@hydn Great article as always! I enjoy reading what you put together as it is always organized well.
@tmick I do not have much experience with “Linux Jails”, so I wont be able to speak to that, but I use Docker Containers and Docker Compose daily. 90% of the services I run at home are through containers. I have a few VMs still up and running as well.
I personally chose to explore containers more due to an incident I ran into many years ago with my hosted email setup. I use a combination of postfix, dovecot, and opendkim. At the time, I was running them “on bare metal” next to an Icinga2 instance, a Grafana instance, and several other apps.
I was installing updates with apt (sudo apt update && sudo apt upgrade -y), and at the end of the install, postfix was toast. My /etc/postfix directory was mostly empty, and I couldn’t get my email server back up and running (thankfully the actual emails were fine).
I was relatively new to Linux at this time too, so I’m sure plenty of mistakes were made by me that got me into this situation. Maybe I had conflicts in dependencies? Maybe I answered questions from apt wrong? Maybe postfix did an update and I misinterpreted what was happening? Regardless, I decided right then and there, that I didn’t want that situation to happen again.
So why do I use Docker and containers over jails/VMs?
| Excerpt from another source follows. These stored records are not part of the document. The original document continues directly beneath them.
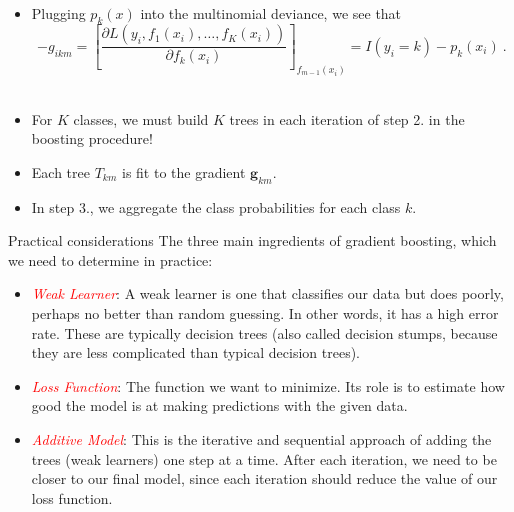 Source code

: \documentclass[
  10pt,
  ignorenonframetext,
]{beamer}
\providecommand{\tightlist}{%
  \setlength{\itemsep}{0pt}\setlength{\parskip}{0pt}}
\begin{document}
\begin{frame}
\(~\)

\begin{itemize}
\item
  Plugging \(p_k(x)\) into the multinomial deviance, we see that\\
  \[-g_{ikm} = \left[ \frac{\partial L(y_i, f_1(x_i),\ldots, f_K(x_i))}{\partial f_k(x_i)} \right]_{f_{m-1}(x_i)} = I(y_i =k) - p_k(x_i) \ .\]
  \(~\)
\item
  For \(K\) classes, we must build \(K\) trees in each iteration of step
  2. in the boosting procedure!
\end{itemize}

\vspace{2mm}

\begin{itemize}
\tightlist
\item
  Each tree \(T_{km}\) is fit to the gradient \(\mathbf{g}_{km}\).
\end{itemize}

\vspace{2mm}

\begin{itemize}
\tightlist
\item
  In step 3., we aggregate the class probabilities for each class \(k\).
\end{itemize}
\end{frame}

\begin{frame}{Practical considerations}
\protect\hypertarget{practical-considerations}{}
The three main ingredients of gradient boosting, which we need to
determine in practice:

\vspace{2mm}

\begin{itemize}
\item
  \emph{\textcolor{red}{Weak Learner}}: A weak learner is one that
  classifies our data but does poorly, perhaps no better than random
  guessing. In other words, it has a high error rate. These are
  typically decision trees (also called decision stumps, because they
  are less complicated than typical decision trees).
\item
  \emph{\textcolor{red}{Loss Function}}: The function we want to
  minimize. Its role is to estimate how good the model is at making
  predictions with the given data.
\item
  \emph{\textcolor{red}{Additive Model}}: This is the iterative and
  sequential approach of adding the trees (weak learners) one step at a
  time. After each iteration, we need to be closer to our final model,
  since each iteration should reduce the value of our loss function.
\end{itemize}
\end{frame}
\end{document}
Because I wanted to create an environment where one package’s dependencies wouldn’t impact another’s. And I wanted to create a way to quickly “get back” to where I was before a change.
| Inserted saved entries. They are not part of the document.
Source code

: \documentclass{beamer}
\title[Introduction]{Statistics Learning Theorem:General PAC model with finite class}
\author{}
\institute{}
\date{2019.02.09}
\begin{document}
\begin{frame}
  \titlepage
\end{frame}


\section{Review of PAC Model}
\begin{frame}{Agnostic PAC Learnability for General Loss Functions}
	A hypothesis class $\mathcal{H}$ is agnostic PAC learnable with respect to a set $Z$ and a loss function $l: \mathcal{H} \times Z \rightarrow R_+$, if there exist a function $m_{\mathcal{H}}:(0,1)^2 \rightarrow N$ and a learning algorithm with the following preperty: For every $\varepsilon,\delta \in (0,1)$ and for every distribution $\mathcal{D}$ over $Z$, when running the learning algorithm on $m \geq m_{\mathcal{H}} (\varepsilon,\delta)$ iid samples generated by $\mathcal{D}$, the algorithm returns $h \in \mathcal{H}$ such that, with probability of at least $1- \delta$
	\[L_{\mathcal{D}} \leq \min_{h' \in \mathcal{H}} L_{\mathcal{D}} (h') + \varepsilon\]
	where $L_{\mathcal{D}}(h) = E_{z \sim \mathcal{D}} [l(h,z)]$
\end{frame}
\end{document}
Containers are great for both of those use cases. They are meant to be ephemeral. You can stand them up and blow them away and they should still function the next time you spin it back up. Your config and data lives outside of the container, so you have little risk. I can also easily “transfer” my hosted services to another machine because I can just rsync the configs + data volume to another machine, and spin up a container, and know it will function exactly the same.
Can you do this in a VM? Absolutely! To me, a VM feels too heavy for my use case though. Why spin up an entire operating system and services that requires dedicated high resource allocation by the host when I can get the same with less effort and less resource allocation in a container? Containers are definitely not the end-all-be-all answer, and I’ve definitely seem them used as a hammer when the right tool should’ve been a screwdriver.
I’m guessing you have the experience and knowledge to do something similar with a jail? And I would imagine, based on my limited understanding of jails or chroot, that you could make that function in a very similar way. But for me, containers were the best choice for my use cases. Hopefully my perspective can help answer some of the “why” part of your question!
I haven’t used either one so I’m no help there.